2011년 10월 23일 Do Not Fall Back to UTF-8
Everyone knows that UTF-8 is now universal; it is so universal that a half of all webpages collected by Google is in UTF-8 by 2010. This success is certainly backed by an ASCII-compatibility (and thus, an ability to encode many Latin letters without further overheads) of UTF-8, which UTF-16 certainly does not have. But it does not mean that you can use UTF-8 for everything.
Case study: You are writing an IRC client. IRC (Internet Relay Chat) is very ancient chatting protocol and still kicking around. While IRC is not designed for Unicode in mind1, it is a text-based format and all UTF-8 multibyte characters do not overlap with ASCII characters like @ or ! which are special in IRC. As a result nowadays UTF-8 in IRC is quite common, and even if the default encoding is not UTF-8 it seemed that using UTF-8 for every characters not in that default encoding is reasonable. Right?
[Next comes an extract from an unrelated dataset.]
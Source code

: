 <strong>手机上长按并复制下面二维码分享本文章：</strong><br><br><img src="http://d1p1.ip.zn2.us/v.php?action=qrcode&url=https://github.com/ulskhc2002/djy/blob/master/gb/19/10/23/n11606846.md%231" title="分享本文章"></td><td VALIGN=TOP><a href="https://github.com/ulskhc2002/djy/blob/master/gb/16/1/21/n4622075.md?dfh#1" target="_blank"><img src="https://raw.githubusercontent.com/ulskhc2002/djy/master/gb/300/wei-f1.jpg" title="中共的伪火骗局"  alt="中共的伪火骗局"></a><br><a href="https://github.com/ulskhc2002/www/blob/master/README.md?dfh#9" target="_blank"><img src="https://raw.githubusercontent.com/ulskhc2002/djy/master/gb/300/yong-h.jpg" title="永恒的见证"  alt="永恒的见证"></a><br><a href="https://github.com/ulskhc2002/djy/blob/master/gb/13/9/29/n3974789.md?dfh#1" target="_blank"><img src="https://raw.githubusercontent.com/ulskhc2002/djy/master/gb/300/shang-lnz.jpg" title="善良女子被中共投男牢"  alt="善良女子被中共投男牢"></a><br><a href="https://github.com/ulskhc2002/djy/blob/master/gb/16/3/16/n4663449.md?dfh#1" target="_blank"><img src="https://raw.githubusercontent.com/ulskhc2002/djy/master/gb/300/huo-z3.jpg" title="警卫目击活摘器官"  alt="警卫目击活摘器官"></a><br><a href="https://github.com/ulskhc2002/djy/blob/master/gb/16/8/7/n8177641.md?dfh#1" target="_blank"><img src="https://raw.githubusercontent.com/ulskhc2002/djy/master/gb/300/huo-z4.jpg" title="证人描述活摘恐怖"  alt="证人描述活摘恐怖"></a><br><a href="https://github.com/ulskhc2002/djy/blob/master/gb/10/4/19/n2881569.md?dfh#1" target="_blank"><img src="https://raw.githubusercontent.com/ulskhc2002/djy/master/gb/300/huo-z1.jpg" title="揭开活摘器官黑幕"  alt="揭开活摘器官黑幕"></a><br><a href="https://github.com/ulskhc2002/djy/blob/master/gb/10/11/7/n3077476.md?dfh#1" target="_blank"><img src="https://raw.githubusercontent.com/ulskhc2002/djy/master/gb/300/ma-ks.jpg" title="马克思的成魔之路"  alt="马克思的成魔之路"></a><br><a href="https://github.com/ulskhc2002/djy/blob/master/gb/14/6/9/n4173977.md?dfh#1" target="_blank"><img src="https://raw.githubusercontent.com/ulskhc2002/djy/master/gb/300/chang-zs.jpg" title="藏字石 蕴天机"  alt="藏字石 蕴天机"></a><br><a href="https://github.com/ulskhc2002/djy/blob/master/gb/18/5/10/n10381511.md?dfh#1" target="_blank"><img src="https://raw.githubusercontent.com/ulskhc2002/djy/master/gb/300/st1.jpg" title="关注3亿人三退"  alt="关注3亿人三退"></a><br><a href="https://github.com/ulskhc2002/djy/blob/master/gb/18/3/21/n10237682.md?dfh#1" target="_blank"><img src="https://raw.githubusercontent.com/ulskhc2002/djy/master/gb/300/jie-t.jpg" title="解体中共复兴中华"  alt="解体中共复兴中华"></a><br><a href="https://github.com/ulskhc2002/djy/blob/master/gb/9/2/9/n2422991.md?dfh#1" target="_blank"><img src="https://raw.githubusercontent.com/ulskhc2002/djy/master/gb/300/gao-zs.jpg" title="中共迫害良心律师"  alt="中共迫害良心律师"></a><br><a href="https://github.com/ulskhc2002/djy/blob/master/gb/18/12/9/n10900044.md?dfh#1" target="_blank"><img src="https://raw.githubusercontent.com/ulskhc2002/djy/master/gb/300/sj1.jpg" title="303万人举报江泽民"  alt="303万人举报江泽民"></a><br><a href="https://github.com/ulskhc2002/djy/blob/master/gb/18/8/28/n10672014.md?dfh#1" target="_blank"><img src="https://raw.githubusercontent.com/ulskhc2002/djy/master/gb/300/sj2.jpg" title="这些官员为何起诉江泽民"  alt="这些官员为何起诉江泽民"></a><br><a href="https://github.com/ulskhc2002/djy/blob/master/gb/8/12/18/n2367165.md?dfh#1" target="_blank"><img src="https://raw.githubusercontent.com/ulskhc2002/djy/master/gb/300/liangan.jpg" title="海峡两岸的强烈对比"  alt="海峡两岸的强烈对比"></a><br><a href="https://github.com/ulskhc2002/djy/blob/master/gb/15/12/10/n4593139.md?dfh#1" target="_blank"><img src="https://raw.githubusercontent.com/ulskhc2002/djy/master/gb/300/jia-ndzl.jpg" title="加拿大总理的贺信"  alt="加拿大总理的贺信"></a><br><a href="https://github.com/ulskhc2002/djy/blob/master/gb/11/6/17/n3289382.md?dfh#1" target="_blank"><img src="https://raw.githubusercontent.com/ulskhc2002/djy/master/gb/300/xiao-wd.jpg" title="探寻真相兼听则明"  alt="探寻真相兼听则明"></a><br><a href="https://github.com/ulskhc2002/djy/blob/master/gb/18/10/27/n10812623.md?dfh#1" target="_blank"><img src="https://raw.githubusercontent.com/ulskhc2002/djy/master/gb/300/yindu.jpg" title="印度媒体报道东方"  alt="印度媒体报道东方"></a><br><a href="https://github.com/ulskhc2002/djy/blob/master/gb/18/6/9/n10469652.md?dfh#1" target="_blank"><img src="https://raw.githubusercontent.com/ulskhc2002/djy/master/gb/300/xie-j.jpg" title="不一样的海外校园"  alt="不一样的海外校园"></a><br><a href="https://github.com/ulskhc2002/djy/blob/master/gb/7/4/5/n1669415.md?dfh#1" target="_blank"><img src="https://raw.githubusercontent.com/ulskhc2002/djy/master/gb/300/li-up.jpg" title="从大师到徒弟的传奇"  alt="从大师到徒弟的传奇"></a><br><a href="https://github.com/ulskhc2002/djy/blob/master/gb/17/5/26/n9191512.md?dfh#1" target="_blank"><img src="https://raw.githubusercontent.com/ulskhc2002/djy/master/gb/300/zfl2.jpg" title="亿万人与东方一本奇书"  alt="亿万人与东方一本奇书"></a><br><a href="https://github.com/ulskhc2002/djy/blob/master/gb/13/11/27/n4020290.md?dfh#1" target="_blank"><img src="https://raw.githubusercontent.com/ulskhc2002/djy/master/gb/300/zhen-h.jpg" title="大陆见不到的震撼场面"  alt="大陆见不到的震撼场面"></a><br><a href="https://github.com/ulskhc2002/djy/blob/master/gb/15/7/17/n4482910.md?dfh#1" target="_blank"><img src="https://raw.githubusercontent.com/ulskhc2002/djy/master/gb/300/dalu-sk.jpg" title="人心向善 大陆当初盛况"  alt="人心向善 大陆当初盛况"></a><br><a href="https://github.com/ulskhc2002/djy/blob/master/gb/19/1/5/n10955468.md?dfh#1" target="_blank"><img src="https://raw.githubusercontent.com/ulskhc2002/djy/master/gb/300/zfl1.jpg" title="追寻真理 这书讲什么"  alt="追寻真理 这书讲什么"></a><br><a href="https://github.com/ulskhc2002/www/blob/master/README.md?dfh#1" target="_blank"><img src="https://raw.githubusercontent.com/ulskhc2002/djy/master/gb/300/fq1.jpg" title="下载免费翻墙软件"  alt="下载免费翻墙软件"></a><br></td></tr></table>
No. You are dead wrong. It may make sense when you are limited to Western charsets like ISO 8859-1. For example, you are very sure that a two-byte sequence looks like UTF-8 is really encoded in UTF-8 even though it is found in ISO 8859-1 text: the first byte of such sequence should be an accented uppercase Latin letter and the second byte is either special characters, unused bytes or one of handful accented letters extended by Windows-1252. But this assumption breaks down when most characters used do not fall in the ASCII-compatible region. Let’s see how this problem can be devastating.
In Korea, EUC-KR was a dominant legacy Korean encoding until UTF-8, and until very recently the major Korean IRC networks only supported EUC-KR. The Hangul syllables, which contain most multibyte characters used in Korean, are encoded from B0 A1 to C8 FE. As two-byte UTF-8 sequences run from C2 80 to DF BF, roughly 9% of EUC-KR Hanguls and 11% of two-byte UTF-8 sequences overlap with each other! As a result many Korean words can incorrectly guessed as a meaningless UTF-8 text: some common examples include “킁킁”, “특징”, “치킨”, “친척”, “황홀” and so on. This is clearly unacceptable for Korean users, as they cannot recognize the resulting UTF-8 text “ůů”, “Ư¡”, “ġŲ”, “ģô” and “ȲȦ” at all.
In fact, this kind of problems can appear in any EUC encodings: EUC-KR (commonly used as a form of Code Page 949), EUC-JP (long-time standard for Unices but not others), EUC-CN (commonly used as a form of GBK) and EUC-TW (rarely used). Fortunately (or unfortunately), Japaneses gave up about using multibyte encodings in IRC a lot earlier and used ISO-2022-JP instead; now UTF-8 is becoming increasingly popular though. But I guess Chinese IRC networks have the exactly same problem.2 Unfortunately there are still many IRC clients that have this problem.
The moral of this story is that you cannot harmonize UTF-8 with other legacy encodings. If one does have to use a legacy encoding ever, he/she should use that encoding and nothing else (including UTF-8). Hence the title: Do Not Fall Back to UTF-8. Ever.
-
IRC is as old as Unicode standard, both emerged in late-1980s. And Unicode was not quite stable until version 2.0 (1996), when all existing characters are guaranteed not to change. That’s maybe why Windows 95 (1995) chose to use Unicode 2.0, even though it was in development at that time. ↩
-
I don’t really know about the encoding usage in Chinese IRC networks, though I do know that ISO-2022-CN is not widespread. ↩